All the while I was grilling, squirrels in the overhead branches were peeling and eating the nuts off the trees, shucking the shells in my direction. The nuts and shells were everywhere, and I had just cleaned the same area.
I always vow to get even, but I know it is a false threat. The dang buck-toothed vermin have more ammo in their arsenal than I do.
Back to the drawing board, with a more urgent need to find that helmet.
*****
Changing topics, one question I hear a lot is what’s going on at the school construction site? Folks, I’m retired, remember?
But curiosity got the better of me, so I called Michelle Sander, GSL business manager. I told her people have asked me, so I called her.
“Why don’t they call me?” she replied. I had no good answer to that.
In a nutshell, the $25 million to $26 million addition-remodeling project at GSL has been hampered by state permits, or lack of permits, extensive infrastructure work and the rains.
Sander said the state approvals have been running about six weeks behind on all the school projects around the state, and not just GSL’s project. Why? Not enough state personnel to cover them all, Sander said.
Often the GSL project gets partial permits for some of the work, and then halts until the final approval. “It’s frustrating,” she added.
While the public only sees mounds of dirt being moved back and forth, Sander said a lot of infrastructure work is being done, including the replacement of the boilers in both the Lincoln Junior High and high school buildings. The new boilers should be up and running by mid October.
Another issue is connecting the buildings, which have different elevations, she said.
Foundation block laying was supposed to start last week and the pre-cast walls were scheduled to go up this week, but that, too, may be delayed. Sander said when the 165-foot crane is on site, the walls will be going up shortly thereafter.
Asked about staying in the Helen Baker Elementary School longer than this school year, Sander admitted that may happen. “At least we have a place to stay,” she added, because the building has not been sold.
As to the replaced eight-inch sewer line north and east of the high school property needed to address drainage issues, Sander said that has not been completed yet, but all the permits finally have been obtained. Now the area is too wet.

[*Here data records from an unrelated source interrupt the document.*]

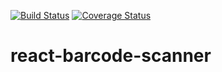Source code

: [![Build Status](https://travis-ci.org/AdrianMendez1199/react-barcode-scanner.svg?branch=master)](https://travis-ci.org/AdrianMendez1199/react-barcode-scanner) 
[![Coverage Status](https://coveralls.io/repos/github/AdrianMendez1199/react-barcode-scanner/badge.svg?branch=master)](https://coveralls.io/github/AdrianMendez1199/react-barcode-scanner?branch=master)


# react-barcode-scanner
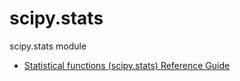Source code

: # scipy.stats

scipy.stats module

- [Statistical functions (scipy.stats) Reference Guide](https://docs.scipy.org/doc/scipy/reference/stats.html)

As to the city’s plans to shut off the back flow of water between the city and school holding ponds near Pryor Avenue, Sander said the city’s plan is not helpful.
Nor is the city’s plans to charge the school district hefty water access (WAC) and sewer access (SAC) fees for the project.
WAC/SAC are generally charged for new developments. Apparently, the “spitting war” between the city and school district continues. Last I heard, both sides are dealing with our tax dollars.
Rich Glennie was the editor of The Chronicle for 23 years. He retired Aug. 1, 2014, but still plans to submit an occasional column.